Failed Watchdog timeout in thread server_main in CloudXRRemoteHMD after 10.440015 seconds. Aborting

I’m currently seeing this error at the end of the vrserver log when I start SteamVR. This is causing SteamVR to croak, and block the CloudXR add-on on the next start. Is this something that I can configure around? Can I turn off the watchdog for the CloudXR threads?

Hi @marc24 - Can you please send over your server logs?

Thanks!

Veronica

Hi Veronica,

Attached are the CloudXR server logs, and the Steam logs. The machine has just booted, and we’re starting SteamVR automatically on user login with a Windows scheduled task. It comes up and shows the “Unexpected SteamVR Error” dialog that says “SteamVR has encountered a critical error.” and has buttons to restart or quit SteamVR. These log snapshots are taken at this point. If I then restart SteamVR, it will come up in safe mode with the Gamepad and CloudXR add-ons blocked. Please let me know if there is more info I can gather for you. Thanks.

/marc

cloudxrlogs.zip (1.1 KB)
steamlogs.zip.zip (850.9 KB)

Hi @Veronica_NVIDIA,

We have also tested this with CloudXR 3.0 and are seeing the same issue. The “Known issues” part of the docs talks about SteamVR coming up in safe mode and recommends using SteamVR Beta. Is that what you would suggest for this issue? Thanks.

/marc

Also adding a Steam report for one of our instances, in case that provides information that is useful…

/marc

SteamVR-2021-09-03-AM_09_15_09.txt (463.0 KB)

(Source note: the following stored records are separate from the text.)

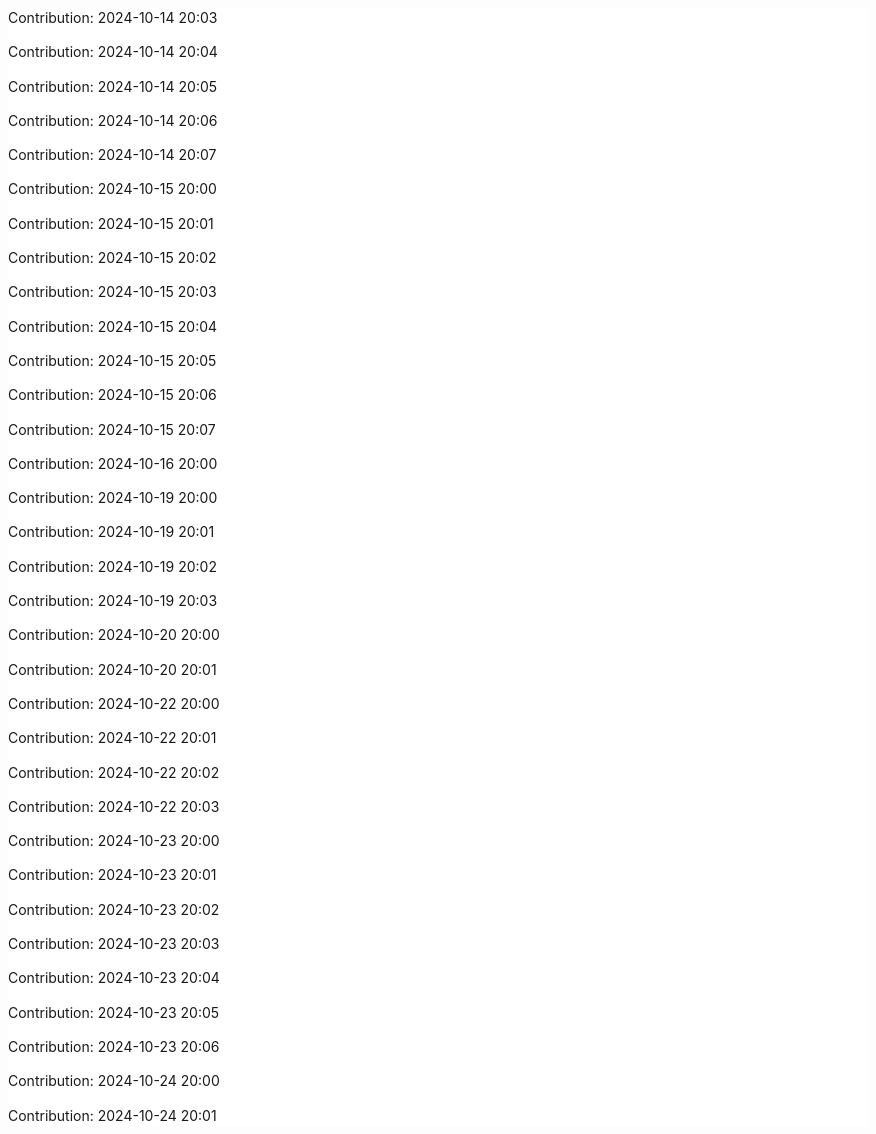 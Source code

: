 Contribution: 2024-10-14 20:03

Contribution: 2024-10-14 20:04

Contribution: 2024-10-14 20:05

Contribution: 2024-10-14 20:06

Contribution: 2024-10-14 20:07

Contribution: 2024-10-15 20:00

Contribution: 2024-10-15 20:01

Contribution: 2024-10-15 20:02

Contribution: 2024-10-15 20:03

Contribution: 2024-10-15 20:04

Contribution: 2024-10-15 20:05

Contribution: 2024-10-15 20:06

Contribution: 2024-10-15 20:07

Contribution: 2024-10-16 20:00

Contribution: 2024-10-19 20:00

Contribution: 2024-10-19 20:01

Contribution: 2024-10-19 20:02

Contribution: 2024-10-19 20:03

Contribution: 2024-10-20 20:00

Contribution: 2024-10-20 20:01

Contribution: 2024-10-22 20:00

Contribution: 2024-10-22 20:01

Contribution: 2024-10-22 20:02

Contribution: 2024-10-22 20:03

Contribution: 2024-10-23 20:00

Contribution: 2024-10-23 20:01

Contribution: 2024-10-23 20:02

Contribution: 2024-10-23 20:03

Contribution: 2024-10-23 20:04

Contribution: 2024-10-23 20:05

Contribution: 2024-10-23 20:06

Contribution: 2024-10-24 20:00

Contribution: 2024-10-24 20:01

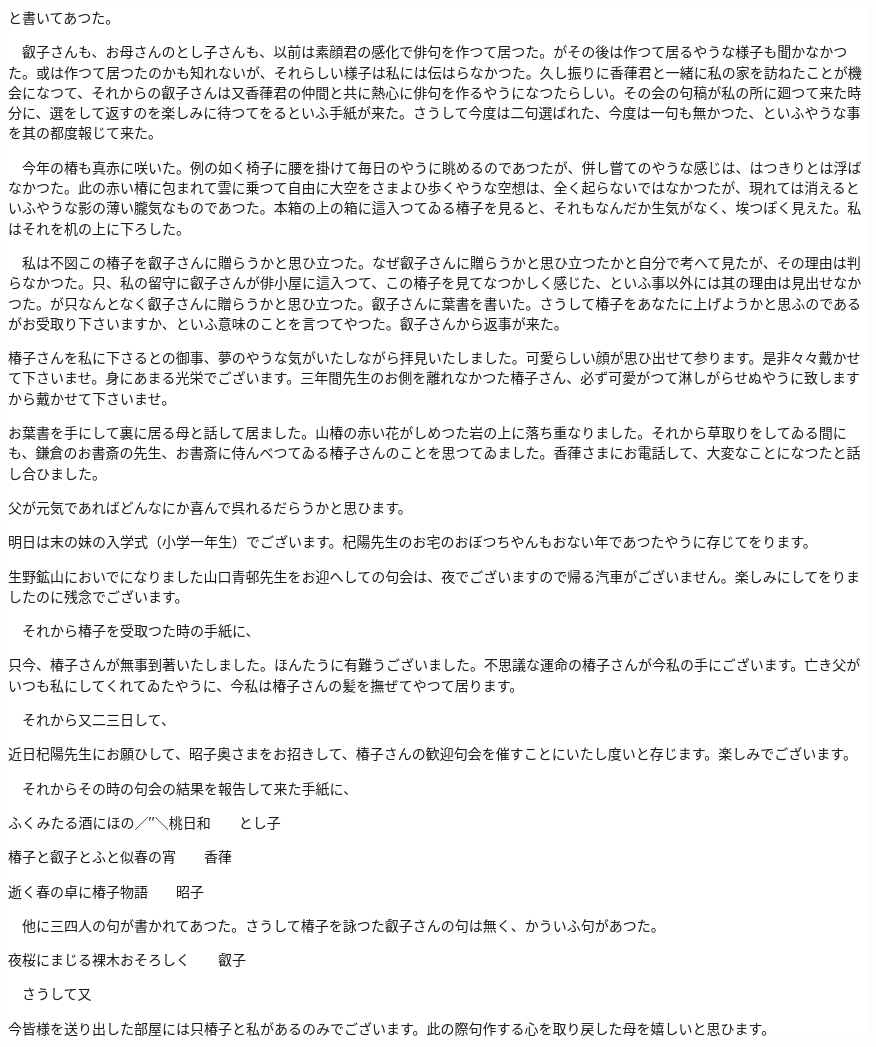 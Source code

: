と書いてあつた。



　叡子さんも、お母さんのとし子さんも、以前は素顔君の感化で俳句を作つて居つた。がその後は作つて居るやうな様子も聞かなかつた。或は作つて居つたのかも知れないが、それらしい様子は私には伝はらなかつた。久し振りに香葎君と一緒に私の家を訪ねたことが機会になつて、それからの叡子さんは又香葎君の仲間と共に熱心に俳句を作るやうになつたらしい。その会の句稿が私の所に廻つて来た時分に、選をして返すのを楽しみに待つてをるといふ手紙が来た。さうして今度は二句選ばれた、今度は一句も無かつた、といふやうな事を其の都度報じて来た。



　今年の椿も真赤に咲いた。例の如く椅子に腰を掛けて毎日のやうに眺めるのであつたが、併し嘗てのやうな感じは、はつきりとは浮ばなかつた。此の赤い椿に包まれて雲に乗つて自由に大空をさまよひ歩くやうな空想は、全く起らないではなかつたが、現れては消えるといふやうな影の薄い朧気なものであつた。本箱の上の箱に這入つてゐる椿子を見ると、それもなんだか生気がなく、埃つぽく見えた。私はそれを机の上に下ろした。



　私は不図この椿子を叡子さんに贈らうかと思ひ立つた。なぜ叡子さんに贈らうかと思ひ立つたかと自分で考へて見たが、その理由は判らなかつた。只、私の留守に叡子さんが俳小屋に這入つて、この椿子を見てなつかしく感じた、といふ事以外には其の理由は見出せなかつた。が只なんとなく叡子さんに贈らうかと思ひ立つた。叡子さんに葉書を書いた。さうして椿子をあなたに上げようかと思ふのであるがお受取り下さいますか、といふ意味のことを言つてやつた。叡子さんから返事が来た。


椿子さんを私に下さるとの御事、夢のやうな気がいたしながら拝見いたしました。可愛らしい顔が思ひ出せて参ります。是非々々戴かせて下さいませ。身にあまる光栄でございます。三年間先生のお側を離れなかつた椿子さん、必ず可愛がつて淋しがらせぬやうに致しますから戴かせて下さいませ。

お葉書を手にして裏に居る母と話して居ました。山椿の赤い花がしめつた岩の上に落ち重なりました。それから草取りをしてゐる間にも、鎌倉のお書斎の先生、お書斎に侍んべつてゐる椿子さんのことを思つてゐました。香葎さまにお電話して、大変なことになつたと話し合ひました。

父が元気であればどんなにか喜んで呉れるだらうかと思ひます。

明日は末の妹の入学式（小学一年生）でございます。杞陽先生のお宅のおぼつちやんもおない年であつたやうに存じてをります。

生野鉱山においでになりました山口青邨先生をお迎へしての句会は、夜でございますので帰る汽車がございません。楽しみにしてをりましたのに残念でございます。



　それから椿子を受取つた時の手紙に、


只今、椿子さんが無事到著いたしました。ほんたうに有難うございました。不思議な運命の椿子さんが今私の手にございます。亡き父がいつも私にしてくれてゐたやうに、今私は椿子さんの髪を撫ぜてやつて居ります。



　それから又二三日して、


近日杞陽先生にお願ひして、昭子奥さまをお招きして、椿子さんの歓迎句会を催すことにいたし度いと存じます。楽しみでございます。



　それからその時の句会の結果を報告して来た手紙に、


ふくみたる酒にほの／″＼桃日和　　とし子

椿子と叡子とふと似春の宵　　香葎

逝く春の卓に椿子物語　　昭子



　他に三四人の句が書かれてあつた。さうして椿子を詠つた叡子さんの句は無く、かういふ句があつた。


夜桜にまじる裸木おそろしく　　叡子



　さうして又


今皆様を送り出した部屋には只椿子と私があるのみでございます。此の際句作する心を取り戻した母を嬉しいと思ひます。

We are seeing the exact same issue on our Windows VMs running CloudXR Server. SteamVR runs for about ~10 seconds before reporting the Critical Error (and offering to Quit or Restart SteamVR).

Failed Watchdog timeout in thread server_main in CloudXRRemoteHMD after 11.886055 seconds. Aborting.

The error definitely originates from the CloudXRRemoteHMD but the CloudXR Server / Streamer Server logs do not provide any indication of the error. Is there any way to obtain more information / logfiles about what happens in the CloudXRRemoteHMD?

It is worth noting that this kind of behaviour seems to only happen right after booting a machine so it is probably some kind of race condition at system startup and maybe specific to virtual machines (with virtualized hardware). Once manually restarting SteamVR afterwards, everything usually works as expected but a manual restart is not really an option for us so we would really love to automate this procedure and wait for the system to be in a state where the watchdog timeout does not occur. The problem is we don’t know which target state this is.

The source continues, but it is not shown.